Y continuando con errores, esta es una lista de errores financieros que las mujeres cometen normalmente, según Shelby White y su libro What Every Women Should Know about Her Husband´s Money:
- Poner el dinero de una herencia o propiedad en una cuenta conjunta.
- Utilizar su dinero para pagar los gastos mientras que las inversiones de su marido no se tocan
- No aconsejarse profesionalmente en su debido momento.
- Abandonar el control de su dinero para demostrar confianza a su marido y para reforzarle suego.
- Dejar que su marido guarde todos los documentos.
- Tratar de contribuir por igual cuando en realidad ella no puede hacerlo como él.
- Utilizar su propio dinero para colaborar en una compra conjunta mientras que los ingresos de sus maridos continúan intactos.
- No guardar comprobantes o recibos, especialmente de las compras pagadas en efectivo.
- Y el peor error de todos: pensar que hablar de dinero no es romántico y por tanto evitarlo.
Estas es una lista publicada en el periódico The Wall Street Journal sobre errores que cometen las personas que no son inteligentes en el manejo de su dinero.
- No hacerse cargo del dinero y siendo intimidados y desconcertados por las finanzas.
- Comprar valores con base en una llamada telefónica.
- Invertir en lo que era una buena inversión el año anterior.
- No seguir las inversiones realizadas y por tanto no estar preparado para actuar si éstas van por mal camino.
- Comprar bonos después de haber detectado una tendencia a la subida de los tipos de interés.

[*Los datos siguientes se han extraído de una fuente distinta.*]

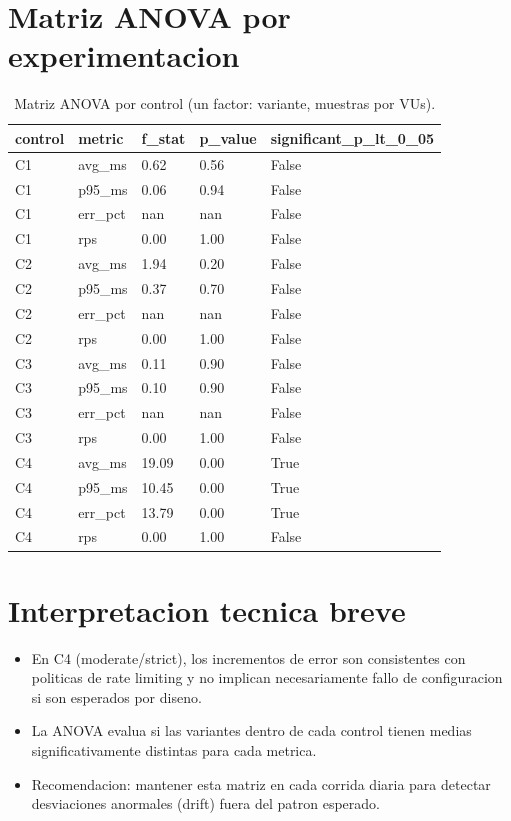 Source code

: \documentclass[11pt]{article}
\begin{document}
\section*{Matriz ANOVA por experimentacion}
\begin{table}[h]
\centering
\small
\begin{tabular}{lllll}
\hline
control & metric & f\_stat & p\_value & significant\_p\_lt\_0\_05 \\
\hline
C1 & avg\_ms & 0.62 & 0.56 & False \\
C1 & p95\_ms & 0.06 & 0.94 & False \\
C1 & err\_pct & nan & nan & False \\
C1 & rps & 0.00 & 1.00 & False \\
C2 & avg\_ms & 1.94 & 0.20 & False \\
C2 & p95\_ms & 0.37 & 0.70 & False \\
C2 & err\_pct & nan & nan & False \\
C2 & rps & 0.00 & 1.00 & False \\
C3 & avg\_ms & 0.11 & 0.90 & False \\
C3 & p95\_ms & 0.10 & 0.90 & False \\
C3 & err\_pct & nan & nan & False \\
C3 & rps & 0.00 & 1.00 & False \\
C4 & avg\_ms & 19.09 & 0.00 & True \\
C4 & p95\_ms & 10.45 & 0.00 & True \\
C4 & err\_pct & 13.79 & 0.00 & True \\
C4 & rps & 0.00 & 1.00 & False \\
\hline
\end{tabular}
\caption{Matriz ANOVA por control (un factor: variante, muestras por VUs).}
\label{tab:anova_matrix}
\end{table}

\section*{Interpretacion tecnica breve}
\begin{itemize}
  \item En C4 (moderate/strict), los incrementos de error son consistentes con politicas de rate limiting y no implican necesariamente fallo de configuracion si son esperados por diseno.
  \item La ANOVA evalua si las variantes dentro de cada control tienen medias significativamente distintas para cada metrica.
  \item Recomendacion: mantener esta matriz en cada corrida diaria para detectar desviaciones anormales (drift) fuera del patron esperado.
\end{itemize}
\end{document}
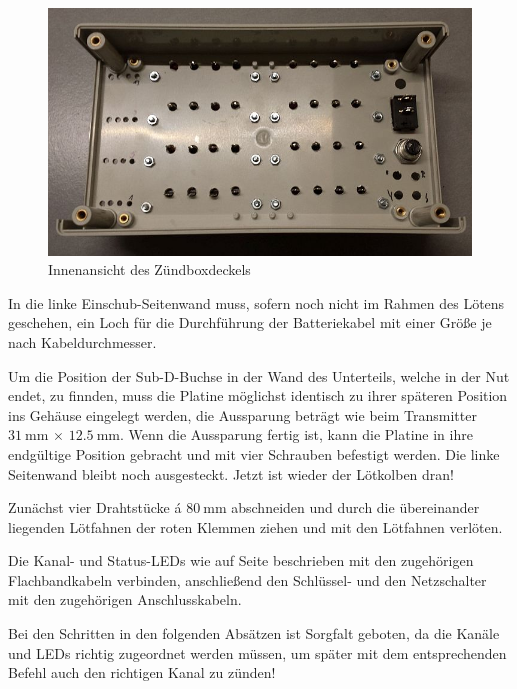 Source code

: \documentclass[paper=a4, parskip, numbers=noenddot, toc=listof, headsepline]{scrbook}
\begin{document}
					\begin{figure}
						\centering
						\includegraphics[width=\textwidth]{bilder/zuendboxdeckel}
						\caption{Innenansicht des Zündboxdeckels}
						\label{fig:zuendboxdeckel}
					\end{figure}

					In die linke Einschub-Seitenwand muss, sofern noch nicht im Rahmen des Lötens geschehen, ein Loch für die Durchführung der Batteriekabel mit einer Größe je nach Kabeldurchmesser.

					Um die Position der Sub-D-Buchse in der Wand des Unterteils, welche in der Nut endet, zu finnden, muss die Platine möglichst identisch zu ihrer späteren Position ins Gehäuse eingelegt werden, die Aussparung beträgt wie beim Transmitter $\SI{31}{\milli\metre}\,\times\,\SI{12,5}{\milli\metre}$. Wenn die Aussparung fertig ist, kann die Platine in ihre endgültige Position gebracht und mit vier Schrauben befestigt werden. Die linke Seitenwand bleibt noch ausgesteckt. Jetzt ist wieder der Lötkolben dran!

					Zunächst vier Drahtstücke á $\SI{80}{\milli\metre}$ abschneiden und durch die übereinander liegenden Lötfahnen der roten Klemmen ziehen und mit den Lötfahnen verlöten.

					Die Kanal- und Status-LEDs wie auf Seite \pageref{enum:leds} beschrieben mit den zugehörigen Flachbandkabeln verbinden, anschließend den Schlüssel- und den Netzschalter mit den zugehörigen Anschlusskabeln.

					Bei den Schritten in den folgenden Absätzen ist Sorgfalt geboten, da die Kanäle und LEDs richtig zugeordnet werden müssen, um später mit dem entsprechenden Befehl auch den richtigen Kanal zu zünden!
\end{document}
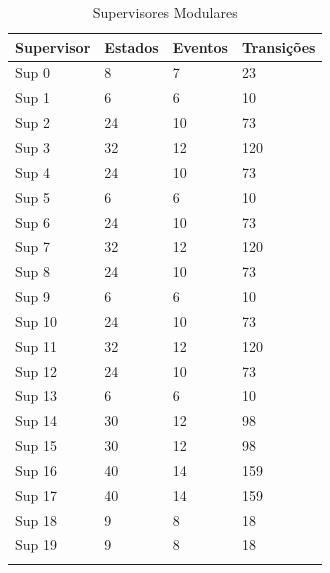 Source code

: \begin{table}[h!]%
\begin{center}
\begin{minipage}{0.5\textwidth}
\caption{Supervisores Modulares}
\label{tab:supervisor}
\begin{tabular}{@{}llll@{}}
  \toprule
  Supervisor & Estados & Eventos & Transições\\
  \midrule
  Sup 0 & 8 & 7 & 23\\
  Sup 1 & 6 & 6 & 10\\
  Sup 2 & 24 & 10 & 73\\
  Sup 3 & 32 & 12 & 120\\
  Sup 4 & 24 & 10 & 73\\
  Sup 5 & 6 & 6 & 10\\
  Sup 6 & 24 & 10 & 73\\
  Sup 7 & 32 & 12 & 120\\
  Sup 8 & 24 & 10 & 73\\
  Sup 9 & 6 & 6 & 10\\
  Sup 10 & 24 & 10 & 73\\
  Sup 11 & 32 & 12 & 120\\
  Sup 12 & 24 & 10 & 73\\
  Sup 13 & 6 & 6 & 10\\
  Sup 14 & 30 & 12 & 98\\
  Sup 15 & 30 & 12 & 98\\
  Sup 16 & 40 & 14 & 159\\
  Sup 17 & 40 & 14 & 159\\
  Sup 18 & 9 & 8 & 18\\
  Sup 19 & 9 & 8 & 18\\
  \botrule
\end{tabular}
\end{minipage}
\end{center}
\end{table} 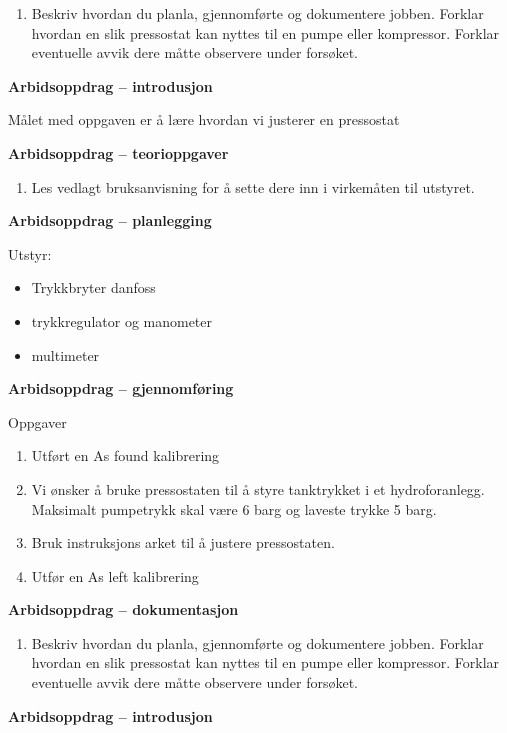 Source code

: \begin{enumerate}
	\item Beskriv hvordan du planla, gjennomførte og dokumentere jobben. Forklar hvordan en slik pressostat kan nyttes til en pumpe eller kompressor. Forklar eventuelle avvik dere måtte observere under forsøket. 
\end{enumerate}


\textbf{Arbidsoppdrag -- introdusjon}

Målet med oppgaven er å lære hvordan vi justerer en pressostat



\textbf{Arbidsoppdrag -- teorioppgaver}

\begin{enumerate}
	\item Les vedlagt bruksanvisning for å sette dere inn i virkemåten til utstyret.
\end{enumerate}
\textbf{Arbidsoppdrag -- planlegging}

Utstyr:
\begin{itemize}[noitemsep]
	\item Trykkbryter danfoss
	\item trykkregulator og manometer
	\item multimeter
\end{itemize}

\textbf{Arbidsoppdrag -- gjennomføring}

Oppgaver\begin{enumerate}
	\item Utført en As found kalibrering 
	\item Vi ønsker å bruke pressostaten til å styre tanktrykket i et hydroforanlegg. Maksimalt pumpetrykk skal være 6 barg og laveste trykke 5 barg. 
	\item Bruk instruksjons arket til å justere pressostaten.
	\item Utfør en As left kalibrering 
\end{enumerate}
\textbf{Arbidsoppdrag -- dokumentasjon}

\begin{enumerate}
	\item Beskriv hvordan du planla, gjennomførte og dokumentere jobben. Forklar hvordan en slik pressostat kan nyttes til en pumpe eller kompressor. Forklar eventuelle avvik dere måtte observere under forsøket. 
\end{enumerate}




\textbf{Arbidsoppdrag -- introdusjon}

- Entender incorrectamente que las inversiones de renta fija tendrán siempre el mismo valor, sin considerar que las variaciones de tipo de interés provocan cambios el la valoración.
- Confiar demasiado en la palabra “garantizado”.
- Realizar inversiones en productos mediocres atendiendo estrictamente a razones de tipo fiscal.
- Poner las inversiones a nombre de un titular inadecuado.
- Descuidar los detalles finales; por ejemplo, creando una determinada estructura fiscal y luego no utilizarla correctamente.